1. Cavaliers (41-11) Best record in the NBA and on an 11-game win streak. Going into All-Star weekend they are the team to beat. Didn’t we say that last year, too?

2. Nuggets (34-17) They’ve beaten the Lakers twice, that has to boost Denver’s confidence going forward. Although, doing the same thing in the playoffs is another matter.

3. Jazz (31-18)
Eight straight wins. Jazz are in the middle of their annual “we’re playing like contenders mid-season” stretch.

4. Lakers (39-13) Denver and Utah are hotter right now, and the Lakers have a few issues to resolve (hello Derek Fisher), but who you going to pick when the playoffs start? Exactly.

5. Magic (34-17) The comeback win over Boston means they may be putting it all together post Hedo, finally. If so, watch out.

6. Hawks (32-17) They keep getting overlooked as a contender in the East. Do that at your own peril.

7. Thunder (29-21) OKC is 7-3 in their last 10 games, and Kevin Durant is filling it up. Man is that fun to watch.

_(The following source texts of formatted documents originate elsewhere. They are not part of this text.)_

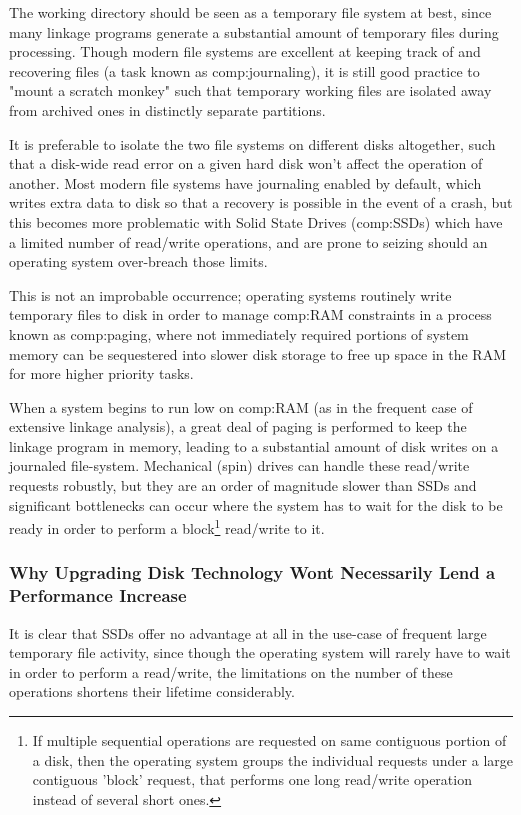 The working directory should be seen as a temporary file system at best, since many linkage programs generate a substantial amount of temporary files during processing. Though modern file systems are excellent at keeping track of and recovering files (a task known as \gls{comp:journaling}), it is still good practice to "mount a scratch monkey" such that temporary working files are isolated away from archived ones in distinctly separate partitions. 

It is preferable to isolate the two file systems on different disks altogether, such that a disk-wide read error on a given hard disk won't affect the operation of another. Most modern file systems have journaling enabled by default, which writes extra data to disk so that a recovery is possible in the event of a crash, but this becomes more problematic with Solid State Drives (\gls{comp:SSD}s) which have a limited number of read/write operations, and are prone to seizing should an operating system over-breach those limits.

This is not an improbable occurrence; operating systems routinely write temporary files to disk in order to manage \gls{comp:RAM} constraints in a process known as \gls{comp:paging}, where not immediately required portions of system memory can be sequestered into slower disk storage to free up space in the RAM for more higher priority tasks.

When a system begins to run low on \gls{comp:RAM} (as in the frequent case of extensive linkage analysis), a great deal of paging is performed to keep the linkage program in memory, leading to a substantial amount of disk writes on a journaled file-system. Mechanical (spin) drives can handle these read/write requests robustly, but they are an order of magnitude slower than SSDs and significant bottlenecks can occur where the system has to wait for the disk to be ready in order to perform a block\footnote{If multiple sequential operations are requested on same contiguous portion of a disk, then the operating system groups the individual requests under a large contiguous 'block' request, that performs one long read/write operation instead of several short ones.}    read/write to it.


\subsubsection{Why Upgrading Disk Technology Wont Necessarily Lend a Performance Increase}
It is clear that SSDs offer no advantage at all in the use-case of frequent large temporary file activity, since though the operating system will rarely have to wait in order to perform a read/write, the limitations on the number of these operations shortens their lifetime considerably.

8. Suns (31-21) They have won five in a row and are climbing fast. Why do they want to trade Amare Stoudemire again?

9. Spurs (29-20) San Antonio crushes bad teams like the Clippers, but they need to beat some good teams before we buy in.

10. Celtics (32-17) This team needs to get healthy, the All-Star break couldn’t come at a better time. But the problems look deeper than that.

11. Mavericks (31-19) They are 5-5 in their last 10, which in the deepest division in basketball will have them out of the lead quick if they can’t turn it around.

12. Raptors (28-23) When they play a little defense, like the fourth quarter against the Kings, they become a dangerous team.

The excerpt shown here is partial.